== What the task requires ==
Only one stretch of the records below should be repeated. It starts with the line containing "[00015895:foo] *** 111" and goes on through the line containing "La deuxième est", exactly as written.

== Raw data ==
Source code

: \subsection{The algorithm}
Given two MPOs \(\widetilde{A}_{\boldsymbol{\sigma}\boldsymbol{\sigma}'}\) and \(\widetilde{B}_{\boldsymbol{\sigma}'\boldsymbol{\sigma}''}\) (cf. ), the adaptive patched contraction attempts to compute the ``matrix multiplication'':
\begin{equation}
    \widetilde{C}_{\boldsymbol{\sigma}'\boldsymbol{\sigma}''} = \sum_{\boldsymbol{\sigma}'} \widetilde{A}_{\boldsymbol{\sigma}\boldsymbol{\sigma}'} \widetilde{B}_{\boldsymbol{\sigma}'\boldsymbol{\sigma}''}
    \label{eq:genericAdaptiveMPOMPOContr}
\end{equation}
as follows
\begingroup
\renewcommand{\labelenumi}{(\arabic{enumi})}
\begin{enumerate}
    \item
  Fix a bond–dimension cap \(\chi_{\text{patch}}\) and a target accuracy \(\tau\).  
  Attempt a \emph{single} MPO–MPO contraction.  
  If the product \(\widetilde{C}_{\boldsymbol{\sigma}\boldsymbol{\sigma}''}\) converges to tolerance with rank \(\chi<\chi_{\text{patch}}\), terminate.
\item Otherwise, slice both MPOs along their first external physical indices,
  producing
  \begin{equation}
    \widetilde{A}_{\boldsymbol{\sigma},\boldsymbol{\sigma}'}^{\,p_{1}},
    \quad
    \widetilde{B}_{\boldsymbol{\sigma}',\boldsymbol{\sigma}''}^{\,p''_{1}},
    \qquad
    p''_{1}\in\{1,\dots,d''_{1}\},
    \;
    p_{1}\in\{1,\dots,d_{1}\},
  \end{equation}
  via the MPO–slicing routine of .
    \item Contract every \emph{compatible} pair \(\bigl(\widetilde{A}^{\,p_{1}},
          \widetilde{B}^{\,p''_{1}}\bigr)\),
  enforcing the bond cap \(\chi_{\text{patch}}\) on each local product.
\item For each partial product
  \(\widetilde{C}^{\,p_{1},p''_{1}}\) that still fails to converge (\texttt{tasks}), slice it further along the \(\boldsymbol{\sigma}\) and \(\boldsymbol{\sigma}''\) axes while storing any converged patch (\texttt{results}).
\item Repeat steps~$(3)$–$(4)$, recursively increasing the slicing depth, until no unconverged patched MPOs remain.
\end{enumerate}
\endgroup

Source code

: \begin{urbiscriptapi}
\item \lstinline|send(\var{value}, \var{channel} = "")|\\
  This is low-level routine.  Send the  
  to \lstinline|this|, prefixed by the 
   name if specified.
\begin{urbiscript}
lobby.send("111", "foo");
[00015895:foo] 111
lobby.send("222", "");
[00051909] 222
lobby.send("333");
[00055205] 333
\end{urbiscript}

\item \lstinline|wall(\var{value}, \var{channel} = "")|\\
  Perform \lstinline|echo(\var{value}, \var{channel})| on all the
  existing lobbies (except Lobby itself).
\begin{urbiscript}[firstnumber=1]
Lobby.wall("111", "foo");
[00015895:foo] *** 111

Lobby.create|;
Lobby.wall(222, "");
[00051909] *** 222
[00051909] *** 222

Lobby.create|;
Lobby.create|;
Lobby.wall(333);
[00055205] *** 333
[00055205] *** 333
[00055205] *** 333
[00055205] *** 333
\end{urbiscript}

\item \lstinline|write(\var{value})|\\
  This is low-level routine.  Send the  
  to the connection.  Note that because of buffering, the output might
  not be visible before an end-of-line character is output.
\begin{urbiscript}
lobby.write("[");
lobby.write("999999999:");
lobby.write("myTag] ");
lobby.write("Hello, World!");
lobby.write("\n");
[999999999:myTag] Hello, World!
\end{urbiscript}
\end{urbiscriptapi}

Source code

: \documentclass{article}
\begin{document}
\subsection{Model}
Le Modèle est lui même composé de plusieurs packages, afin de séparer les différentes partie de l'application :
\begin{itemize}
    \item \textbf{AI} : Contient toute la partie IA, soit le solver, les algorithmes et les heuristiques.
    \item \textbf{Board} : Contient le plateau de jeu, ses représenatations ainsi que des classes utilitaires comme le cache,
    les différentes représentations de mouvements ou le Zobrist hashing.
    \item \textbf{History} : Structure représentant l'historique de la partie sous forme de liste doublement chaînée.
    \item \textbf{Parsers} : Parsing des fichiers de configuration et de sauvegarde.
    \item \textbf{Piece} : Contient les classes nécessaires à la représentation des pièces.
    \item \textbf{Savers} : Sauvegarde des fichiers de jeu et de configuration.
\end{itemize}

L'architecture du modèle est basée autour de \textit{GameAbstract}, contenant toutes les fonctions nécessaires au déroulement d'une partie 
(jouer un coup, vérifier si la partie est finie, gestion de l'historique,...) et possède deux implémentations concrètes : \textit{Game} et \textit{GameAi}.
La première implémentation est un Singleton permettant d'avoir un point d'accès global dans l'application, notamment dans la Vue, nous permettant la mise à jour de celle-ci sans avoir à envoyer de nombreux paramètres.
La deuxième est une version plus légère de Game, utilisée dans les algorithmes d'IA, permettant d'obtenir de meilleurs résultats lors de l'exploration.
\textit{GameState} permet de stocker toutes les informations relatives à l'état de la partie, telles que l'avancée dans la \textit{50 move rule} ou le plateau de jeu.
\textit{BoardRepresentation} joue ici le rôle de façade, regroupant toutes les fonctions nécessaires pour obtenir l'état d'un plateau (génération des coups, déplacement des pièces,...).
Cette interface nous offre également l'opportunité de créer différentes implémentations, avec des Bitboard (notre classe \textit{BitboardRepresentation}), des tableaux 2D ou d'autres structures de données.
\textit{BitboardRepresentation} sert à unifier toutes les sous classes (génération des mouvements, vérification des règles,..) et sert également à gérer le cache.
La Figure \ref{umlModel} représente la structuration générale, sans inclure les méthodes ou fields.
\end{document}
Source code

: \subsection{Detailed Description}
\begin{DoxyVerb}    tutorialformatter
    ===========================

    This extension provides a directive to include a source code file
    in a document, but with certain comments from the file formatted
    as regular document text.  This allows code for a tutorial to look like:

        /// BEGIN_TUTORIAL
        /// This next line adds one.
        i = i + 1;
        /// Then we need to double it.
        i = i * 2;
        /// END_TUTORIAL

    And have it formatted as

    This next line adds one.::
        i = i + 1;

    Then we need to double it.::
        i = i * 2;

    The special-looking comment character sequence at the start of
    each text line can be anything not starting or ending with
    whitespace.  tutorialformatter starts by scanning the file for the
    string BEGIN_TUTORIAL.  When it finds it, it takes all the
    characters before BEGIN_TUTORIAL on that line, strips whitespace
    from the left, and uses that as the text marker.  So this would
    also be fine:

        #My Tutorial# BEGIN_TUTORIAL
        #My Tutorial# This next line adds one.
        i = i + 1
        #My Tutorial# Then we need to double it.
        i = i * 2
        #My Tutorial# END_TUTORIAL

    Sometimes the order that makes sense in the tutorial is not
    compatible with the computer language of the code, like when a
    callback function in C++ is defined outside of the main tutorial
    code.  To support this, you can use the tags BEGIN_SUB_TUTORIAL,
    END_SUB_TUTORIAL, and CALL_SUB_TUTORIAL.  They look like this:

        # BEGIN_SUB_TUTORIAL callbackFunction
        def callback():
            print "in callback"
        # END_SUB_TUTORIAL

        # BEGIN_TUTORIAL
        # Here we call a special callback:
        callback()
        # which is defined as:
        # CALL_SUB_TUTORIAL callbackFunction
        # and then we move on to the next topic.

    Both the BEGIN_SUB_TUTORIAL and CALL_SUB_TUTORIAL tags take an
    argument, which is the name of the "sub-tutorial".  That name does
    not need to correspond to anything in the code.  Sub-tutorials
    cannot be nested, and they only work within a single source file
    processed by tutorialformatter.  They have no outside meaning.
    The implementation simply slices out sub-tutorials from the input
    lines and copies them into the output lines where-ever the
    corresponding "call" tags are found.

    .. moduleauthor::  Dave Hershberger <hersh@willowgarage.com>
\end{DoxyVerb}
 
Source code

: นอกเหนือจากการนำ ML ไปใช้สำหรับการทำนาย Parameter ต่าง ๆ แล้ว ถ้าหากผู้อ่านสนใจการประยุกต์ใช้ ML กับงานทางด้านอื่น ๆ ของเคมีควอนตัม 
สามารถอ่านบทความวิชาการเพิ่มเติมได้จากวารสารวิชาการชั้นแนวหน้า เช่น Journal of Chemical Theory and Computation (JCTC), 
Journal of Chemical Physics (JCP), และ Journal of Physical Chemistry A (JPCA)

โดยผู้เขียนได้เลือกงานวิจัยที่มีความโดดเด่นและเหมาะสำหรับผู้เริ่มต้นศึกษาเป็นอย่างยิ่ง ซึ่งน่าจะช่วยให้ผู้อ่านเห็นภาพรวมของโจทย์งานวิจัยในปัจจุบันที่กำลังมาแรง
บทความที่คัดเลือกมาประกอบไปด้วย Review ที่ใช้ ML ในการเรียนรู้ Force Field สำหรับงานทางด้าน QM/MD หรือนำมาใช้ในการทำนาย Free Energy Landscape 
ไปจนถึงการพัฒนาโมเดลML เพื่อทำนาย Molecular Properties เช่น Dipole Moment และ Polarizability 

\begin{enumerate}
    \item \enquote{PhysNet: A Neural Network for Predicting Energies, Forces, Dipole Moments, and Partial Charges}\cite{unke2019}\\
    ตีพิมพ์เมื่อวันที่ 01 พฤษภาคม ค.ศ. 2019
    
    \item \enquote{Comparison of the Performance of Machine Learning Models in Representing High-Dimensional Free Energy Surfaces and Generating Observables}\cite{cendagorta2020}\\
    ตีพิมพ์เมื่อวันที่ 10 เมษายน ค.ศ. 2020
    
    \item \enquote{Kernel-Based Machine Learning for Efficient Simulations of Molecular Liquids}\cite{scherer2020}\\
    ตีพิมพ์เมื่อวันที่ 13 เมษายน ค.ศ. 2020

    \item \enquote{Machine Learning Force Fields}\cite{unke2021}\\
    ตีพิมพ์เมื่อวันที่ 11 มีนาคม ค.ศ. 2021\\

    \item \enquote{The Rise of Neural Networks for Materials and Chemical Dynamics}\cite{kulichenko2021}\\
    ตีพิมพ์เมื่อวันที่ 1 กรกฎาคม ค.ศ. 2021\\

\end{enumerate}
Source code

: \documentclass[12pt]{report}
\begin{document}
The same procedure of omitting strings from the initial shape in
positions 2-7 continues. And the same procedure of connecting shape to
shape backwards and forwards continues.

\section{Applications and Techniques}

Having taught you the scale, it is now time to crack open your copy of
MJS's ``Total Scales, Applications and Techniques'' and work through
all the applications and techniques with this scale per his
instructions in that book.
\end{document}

== Answer to this exercise ==
[00015895:foo] *** 111

Lobby.create|;
Lobby.wall(222, "");
[00051909] *** 222
[00051909] *** 222

Lobby.create|;
Lobby.create|;
Lobby.wall(333);
[00055205] *** 333
[00055205] *** 333
[00055205] *** 333
[00055205] *** 333
\end{urbiscript}

\item \lstinline|write(\var{value})|\\
  This is low-level routine.  Send the  
  to the connection.  Note that because of buffering, the output might
  not be visible before an end-of-line character is output.
\begin{urbiscript}
lobby.write("[");
lobby.write("999999999:");
lobby.write("myTag] ");
lobby.write("Hello, World!");
lobby.write("\n");
[999999999:myTag] Hello, World!
\end{urbiscript}
\end{urbiscriptapi}

Source code

: \documentclass{article}
\begin{document}
\subsection{Model}
Le Modèle est lui même composé de plusieurs packages, afin de séparer les différentes partie de l'application :
\begin{itemize}
    \item \textbf{AI} : Contient toute la partie IA, soit le solver, les algorithmes et les heuristiques.
    \item \textbf{Board} : Contient le plateau de jeu, ses représenatations ainsi que des classes utilitaires comme le cache,
    les différentes représentations de mouvements ou le Zobrist hashing.
    \item \textbf{History} : Structure représentant l'historique de la partie sous forme de liste doublement chaînée.
    \item \textbf{Parsers} : Parsing des fichiers de configuration et de sauvegarde.
    \item \textbf{Piece} : Contient les classes nécessaires à la représentation des pièces.
    \item \textbf{Savers} : Sauvegarde des fichiers de jeu et de configuration.
\end{itemize}

L'architecture du modèle est basée autour de \textit{GameAbstract}, contenant toutes les fonctions nécessaires au déroulement d'une partie 
(jouer un coup, vérifier si la partie est finie, gestion de l'historique,...) et possède deux implémentations concrètes : \textit{Game} et \textit{GameAi}.
La première implémentation est un Singleton permettant d'avoir un point d'accès global dans l'application, notamment dans la Vue, nous permettant la mise à jour de celle-ci sans avoir à envoyer de nombreux paramètres.
La deuxième est une version plus légère de Game, utilisée dans les algorithmes d'IA, permettant d'obtenir de meilleurs résultats lors de l'exploration.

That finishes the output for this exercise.